§ **WHAT IS BEING ASKED**
Repeat the records exactly, with one exception: no images.

§ **DATA SUPPLIED**
══════

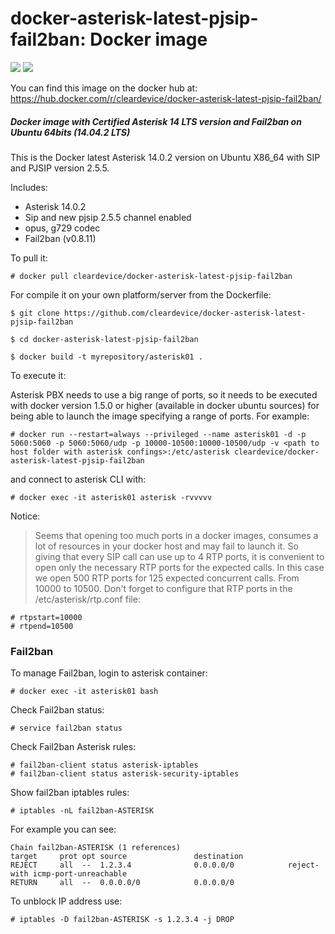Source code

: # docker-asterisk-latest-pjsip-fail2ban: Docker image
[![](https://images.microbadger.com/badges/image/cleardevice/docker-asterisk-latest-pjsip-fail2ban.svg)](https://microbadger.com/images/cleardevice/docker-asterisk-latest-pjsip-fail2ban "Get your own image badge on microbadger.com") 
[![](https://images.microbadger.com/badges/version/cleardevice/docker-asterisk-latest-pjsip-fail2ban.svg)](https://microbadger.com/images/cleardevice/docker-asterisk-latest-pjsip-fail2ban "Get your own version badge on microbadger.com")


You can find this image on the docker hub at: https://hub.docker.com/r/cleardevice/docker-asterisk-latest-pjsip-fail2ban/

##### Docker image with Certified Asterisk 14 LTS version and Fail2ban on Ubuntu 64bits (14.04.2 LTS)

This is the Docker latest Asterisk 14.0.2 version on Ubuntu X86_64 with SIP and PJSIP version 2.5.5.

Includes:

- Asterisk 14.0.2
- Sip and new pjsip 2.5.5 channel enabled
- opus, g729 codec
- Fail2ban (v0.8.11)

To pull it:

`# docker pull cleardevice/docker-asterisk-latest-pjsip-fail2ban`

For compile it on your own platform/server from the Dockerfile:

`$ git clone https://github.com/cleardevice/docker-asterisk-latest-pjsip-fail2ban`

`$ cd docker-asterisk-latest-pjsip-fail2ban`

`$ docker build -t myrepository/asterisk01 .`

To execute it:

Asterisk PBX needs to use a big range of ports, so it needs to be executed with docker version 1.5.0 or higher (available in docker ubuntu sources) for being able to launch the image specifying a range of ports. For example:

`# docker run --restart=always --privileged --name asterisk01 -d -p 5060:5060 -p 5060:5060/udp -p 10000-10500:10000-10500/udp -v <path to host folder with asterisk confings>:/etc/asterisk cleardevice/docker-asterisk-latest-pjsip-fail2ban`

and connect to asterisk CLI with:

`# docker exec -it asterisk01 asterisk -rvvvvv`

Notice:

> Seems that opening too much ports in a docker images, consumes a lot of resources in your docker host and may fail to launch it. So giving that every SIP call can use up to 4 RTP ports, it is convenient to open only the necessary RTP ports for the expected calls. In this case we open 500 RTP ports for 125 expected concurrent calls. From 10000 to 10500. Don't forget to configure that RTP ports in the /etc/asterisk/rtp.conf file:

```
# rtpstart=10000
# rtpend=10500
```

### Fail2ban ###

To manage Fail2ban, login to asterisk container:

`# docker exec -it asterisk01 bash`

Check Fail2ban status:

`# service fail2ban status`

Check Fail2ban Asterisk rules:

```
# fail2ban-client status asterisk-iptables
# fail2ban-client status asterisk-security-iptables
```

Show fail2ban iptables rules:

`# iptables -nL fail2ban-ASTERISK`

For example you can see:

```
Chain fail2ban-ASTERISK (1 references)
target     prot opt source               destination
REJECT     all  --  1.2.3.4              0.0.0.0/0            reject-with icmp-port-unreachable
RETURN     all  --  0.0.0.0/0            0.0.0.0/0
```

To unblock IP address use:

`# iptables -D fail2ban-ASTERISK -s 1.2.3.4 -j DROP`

══════

§ **RESPONSE TO THE EXERCISE**
Source code

: # docker-asterisk-latest-pjsip-fail2ban: Docker image
[![](https://images.microbadger.com/badges/image/cleardevice/docker-asterisk-latest-pjsip-fail2ban.svg)](https://microbadger.com/images/cleardevice/docker-asterisk-latest-pjsip-fail2ban "Get your own image badge on microbadger.com") 
[![](https://images.microbadger.com/badges/version/cleardevice/docker-asterisk-latest-pjsip-fail2ban.svg)](https://microbadger.com/images/cleardevice/docker-asterisk-latest-pjsip-fail2ban "Get your own version badge on microbadger.com")


You can find this image on the docker hub at: https://hub.docker.com/r/cleardevice/docker-asterisk-latest-pjsip-fail2ban/

##### Docker image with Certified Asterisk 14 LTS version and Fail2ban on Ubuntu 64bits (14.04.2 LTS)

This is the Docker latest Asterisk 14.0.2 version on Ubuntu X86_64 with SIP and PJSIP version 2.5.5.

Includes:

- Asterisk 14.0.2
- Sip and new pjsip 2.5.5 channel enabled
- opus, g729 codec
- Fail2ban (v0.8.11)

To pull it:

`# docker pull cleardevice/docker-asterisk-latest-pjsip-fail2ban`

For compile it on your own platform/server from the Dockerfile:

`$ git clone https://github.com/cleardevice/docker-asterisk-latest-pjsip-fail2ban`

`$ cd docker-asterisk-latest-pjsip-fail2ban`

`$ docker build -t myrepository/asterisk01 .`

To execute it:

Asterisk PBX needs to use a big range of ports, so it needs to be executed with docker version 1.5.0 or higher (available in docker ubuntu sources) for being able to launch the image specifying a range of ports. For example:

`# docker run --restart=always --privileged --name asterisk01 -d -p 5060:5060 -p 5060:5060/udp -p 10000-10500:10000-10500/udp -v <path to host folder with asterisk confings>:/etc/asterisk cleardevice/docker-asterisk-latest-pjsip-fail2ban`

and connect to asterisk CLI with:

`# docker exec -it asterisk01 asterisk -rvvvvv`

Notice:

> Seems that opening too much ports in a docker images, consumes a lot of resources in your docker host and may fail to launch it. So giving that every SIP call can use up to 4 RTP ports, it is convenient to open only the necessary RTP ports for the expected calls. In this case we open 500 RTP ports for 125 expected concurrent calls. From 10000 to 10500. Don't forget to configure that RTP ports in the /etc/asterisk/rtp.conf file:

```
# rtpstart=10000
# rtpend=10500
```

### Fail2ban ###

To manage Fail2ban, login to asterisk container:

`# docker exec -it asterisk01 bash`

Check Fail2ban status:

`# service fail2ban status`

Check Fail2ban Asterisk rules:

```
# fail2ban-client status asterisk-iptables
# fail2ban-client status asterisk-security-iptables
```

Show fail2ban iptables rules:

`# iptables -nL fail2ban-ASTERISK`

For example you can see:

```
Chain fail2ban-ASTERISK (1 references)
target     prot opt source               destination
REJECT     all  --  1.2.3.4              0.0.0.0/0            reject-with icmp-port-unreachable
RETURN     all  --  0.0.0.0/0            0.0.0.0/0
```

To unblock IP address use:

`# iptables -D fail2ban-ASTERISK -s 1.2.3.4 -j DROP`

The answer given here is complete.